*Task details*. Every line between the top of the data below and the line with "p_n = q_1\cdots p_m.$$", both ends included, must be retyped exactly.

*Data for processing*.

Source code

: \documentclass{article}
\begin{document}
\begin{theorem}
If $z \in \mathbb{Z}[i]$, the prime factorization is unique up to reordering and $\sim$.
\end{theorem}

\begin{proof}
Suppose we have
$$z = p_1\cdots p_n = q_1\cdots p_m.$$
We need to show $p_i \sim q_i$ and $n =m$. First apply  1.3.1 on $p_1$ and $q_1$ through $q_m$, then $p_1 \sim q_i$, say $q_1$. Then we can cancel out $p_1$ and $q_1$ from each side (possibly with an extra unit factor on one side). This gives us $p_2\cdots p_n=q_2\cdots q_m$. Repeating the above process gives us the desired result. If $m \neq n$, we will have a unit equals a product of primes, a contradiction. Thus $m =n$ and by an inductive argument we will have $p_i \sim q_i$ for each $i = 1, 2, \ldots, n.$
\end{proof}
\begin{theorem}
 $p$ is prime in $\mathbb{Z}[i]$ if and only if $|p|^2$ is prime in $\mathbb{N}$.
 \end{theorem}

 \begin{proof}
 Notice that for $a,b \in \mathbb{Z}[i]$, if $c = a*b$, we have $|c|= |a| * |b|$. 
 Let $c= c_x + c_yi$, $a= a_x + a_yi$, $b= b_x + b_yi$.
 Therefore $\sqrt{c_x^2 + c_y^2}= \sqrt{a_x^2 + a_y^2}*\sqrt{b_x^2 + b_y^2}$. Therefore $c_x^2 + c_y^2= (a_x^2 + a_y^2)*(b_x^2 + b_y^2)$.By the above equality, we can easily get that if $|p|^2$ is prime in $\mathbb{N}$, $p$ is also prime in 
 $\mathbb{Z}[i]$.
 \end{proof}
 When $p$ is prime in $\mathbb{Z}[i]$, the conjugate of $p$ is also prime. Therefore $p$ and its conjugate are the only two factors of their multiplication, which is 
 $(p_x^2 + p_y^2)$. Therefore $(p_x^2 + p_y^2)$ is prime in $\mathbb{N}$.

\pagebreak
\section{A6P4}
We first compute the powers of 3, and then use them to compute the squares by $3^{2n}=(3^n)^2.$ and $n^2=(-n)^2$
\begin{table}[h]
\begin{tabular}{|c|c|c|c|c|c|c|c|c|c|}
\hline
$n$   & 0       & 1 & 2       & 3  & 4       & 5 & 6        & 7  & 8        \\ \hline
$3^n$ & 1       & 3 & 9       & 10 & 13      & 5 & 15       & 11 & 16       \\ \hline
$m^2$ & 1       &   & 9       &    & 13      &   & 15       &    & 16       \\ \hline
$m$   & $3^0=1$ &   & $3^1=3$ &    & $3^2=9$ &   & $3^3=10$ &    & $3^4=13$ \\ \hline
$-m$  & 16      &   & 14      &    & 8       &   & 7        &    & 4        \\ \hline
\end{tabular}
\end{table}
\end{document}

*Answer box*.
Source code

: \documentclass{article}
\begin{document}
\begin{theorem}
If $z \in \mathbb{Z}[i]$, the prime factorization is unique up to reordering and $\sim$.
\end{theorem}

\begin{proof}
Suppose we have
$$z = p_1\cdots p_n = q_1\cdots p_m.$$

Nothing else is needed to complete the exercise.